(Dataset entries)
* * *
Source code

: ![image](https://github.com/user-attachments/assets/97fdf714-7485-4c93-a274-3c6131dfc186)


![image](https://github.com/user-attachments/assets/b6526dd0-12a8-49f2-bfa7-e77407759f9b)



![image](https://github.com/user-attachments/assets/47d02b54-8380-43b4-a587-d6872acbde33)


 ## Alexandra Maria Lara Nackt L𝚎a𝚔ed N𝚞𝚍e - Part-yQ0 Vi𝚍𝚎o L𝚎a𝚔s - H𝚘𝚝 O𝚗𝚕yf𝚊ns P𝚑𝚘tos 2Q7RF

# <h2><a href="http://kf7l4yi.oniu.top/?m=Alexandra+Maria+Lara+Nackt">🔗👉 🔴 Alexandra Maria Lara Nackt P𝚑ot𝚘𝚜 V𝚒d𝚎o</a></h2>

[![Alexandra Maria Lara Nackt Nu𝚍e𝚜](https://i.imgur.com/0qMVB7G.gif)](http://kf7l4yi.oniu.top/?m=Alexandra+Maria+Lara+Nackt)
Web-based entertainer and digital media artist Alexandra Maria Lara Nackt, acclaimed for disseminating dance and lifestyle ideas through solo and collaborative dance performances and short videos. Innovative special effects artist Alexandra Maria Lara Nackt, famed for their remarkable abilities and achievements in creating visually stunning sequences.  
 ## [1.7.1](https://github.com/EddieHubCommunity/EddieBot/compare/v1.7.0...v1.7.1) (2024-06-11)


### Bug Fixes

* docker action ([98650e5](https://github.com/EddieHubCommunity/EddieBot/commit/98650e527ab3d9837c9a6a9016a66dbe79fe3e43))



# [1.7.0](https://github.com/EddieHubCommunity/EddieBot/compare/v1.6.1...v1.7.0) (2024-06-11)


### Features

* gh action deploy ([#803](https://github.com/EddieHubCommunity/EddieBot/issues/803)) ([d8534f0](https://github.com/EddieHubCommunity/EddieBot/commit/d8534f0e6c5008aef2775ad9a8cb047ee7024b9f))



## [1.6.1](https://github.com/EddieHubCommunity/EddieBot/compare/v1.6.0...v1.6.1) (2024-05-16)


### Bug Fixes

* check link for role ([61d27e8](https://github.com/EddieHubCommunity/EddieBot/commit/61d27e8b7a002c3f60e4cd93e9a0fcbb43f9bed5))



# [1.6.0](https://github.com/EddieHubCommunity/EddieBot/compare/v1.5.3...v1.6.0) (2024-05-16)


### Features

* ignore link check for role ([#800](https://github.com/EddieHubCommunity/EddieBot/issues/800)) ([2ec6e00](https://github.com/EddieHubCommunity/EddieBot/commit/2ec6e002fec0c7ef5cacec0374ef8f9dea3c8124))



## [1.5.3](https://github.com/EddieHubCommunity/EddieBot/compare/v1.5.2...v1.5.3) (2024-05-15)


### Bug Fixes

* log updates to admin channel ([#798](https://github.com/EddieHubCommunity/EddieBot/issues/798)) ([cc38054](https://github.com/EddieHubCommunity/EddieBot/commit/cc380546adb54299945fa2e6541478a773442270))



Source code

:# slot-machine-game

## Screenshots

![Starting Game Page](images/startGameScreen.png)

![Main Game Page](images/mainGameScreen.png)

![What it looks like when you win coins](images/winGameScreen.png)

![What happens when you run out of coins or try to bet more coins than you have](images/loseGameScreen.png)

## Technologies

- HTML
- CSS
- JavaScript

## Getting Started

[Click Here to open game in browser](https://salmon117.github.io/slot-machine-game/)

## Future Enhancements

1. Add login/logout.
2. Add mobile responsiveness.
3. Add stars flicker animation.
* * *
• **WORK INSTRUCTIONS**: Repeat each entry above, matching every line exactly.

• **RESULT OF THE TASK**:
Source code

: ![image](https://github.com/user-attachments/assets/97fdf714-7485-4c93-a274-3c6131dfc186)


![image](https://github.com/user-attachments/assets/b6526dd0-12a8-49f2-bfa7-e77407759f9b)



![image](https://github.com/user-attachments/assets/47d02b54-8380-43b4-a587-d6872acbde33)


 ## Alexandra Maria Lara Nackt L𝚎a𝚔ed N𝚞𝚍e - Part-yQ0 Vi𝚍𝚎o L𝚎a𝚔s - H𝚘𝚝 O𝚗𝚕yf𝚊ns P𝚑𝚘tos 2Q7RF

# <h2><a href="http://kf7l4yi.oniu.top/?m=Alexandra+Maria+Lara+Nackt">🔗👉 🔴 Alexandra Maria Lara Nackt P𝚑ot𝚘𝚜 V𝚒d𝚎o</a></h2>

[![Alexandra Maria Lara Nackt Nu𝚍e𝚜](https://i.imgur.com/0qMVB7G.gif)](http://kf7l4yi.oniu.top/?m=Alexandra+Maria+Lara+Nackt)
Web-based entertainer and digital media artist Alexandra Maria Lara Nackt, acclaimed for disseminating dance and lifestyle ideas through solo and collaborative dance performances and short videos. Innovative special effects artist Alexandra Maria Lara Nackt, famed for their remarkable abilities and achievements in creating visually stunning sequences.  
 ## [1.7.1](https://github.com/EddieHubCommunity/EddieBot/compare/v1.7.0...v1.7.1) (2024-06-11)


### Bug Fixes

* docker action ([98650e5](https://github.com/EddieHubCommunity/EddieBot/commit/98650e527ab3d9837c9a6a9016a66dbe79fe3e43))



# [1.7.0](https://github.com/EddieHubCommunity/EddieBot/compare/v1.6.1...v1.7.0) (2024-06-11)


### Features

* gh action deploy ([#803](https://github.com/EddieHubCommunity/EddieBot/issues/803)) ([d8534f0](https://github.com/EddieHubCommunity/EddieBot/commit/d8534f0e6c5008aef2775ad9a8cb047ee7024b9f))



## [1.6.1](https://github.com/EddieHubCommunity/EddieBot/compare/v1.6.0...v1.6.1) (2024-05-16)


### Bug Fixes

* check link for role ([61d27e8](https://github.com/EddieHubCommunity/EddieBot/commit/61d27e8b7a002c3f60e4cd93e9a0fcbb43f9bed5))



# [1.6.0](https://github.com/EddieHubCommunity/EddieBot/compare/v1.5.3...v1.6.0) (2024-05-16)


### Features

* ignore link check for role ([#800](https://github.com/EddieHubCommunity/EddieBot/issues/800)) ([2ec6e00](https://github.com/EddieHubCommunity/EddieBot/commit/2ec6e002fec0c7ef5cacec0374ef8f9dea3c8124))



## [1.5.3](https://github.com/EddieHubCommunity/EddieBot/compare/v1.5.2...v1.5.3) (2024-05-15)


### Bug Fixes

* log updates to admin channel ([#798](https://github.com/EddieHubCommunity/EddieBot/issues/798)) ([cc38054](https://github.com/EddieHubCommunity/EddieBot/commit/cc380546adb54299945fa2e6541478a773442270))



Source code

:# slot-machine-game

## Screenshots

![Starting Game Page](images/startGameScreen.png)

![Main Game Page](images/mainGameScreen.png)

![What it looks like when you win coins](images/winGameScreen.png)

![What happens when you run out of coins or try to bet more coins than you have](images/loseGameScreen.png)

## Technologies

- HTML
- CSS
- JavaScript

## Getting Started

[Click Here to open game in browser](https://salmon117.github.io/slot-machine-game/)

## Future Enhancements

1. Add login/logout.
2. Add mobile responsiveness.
3. Add stars flicker animation.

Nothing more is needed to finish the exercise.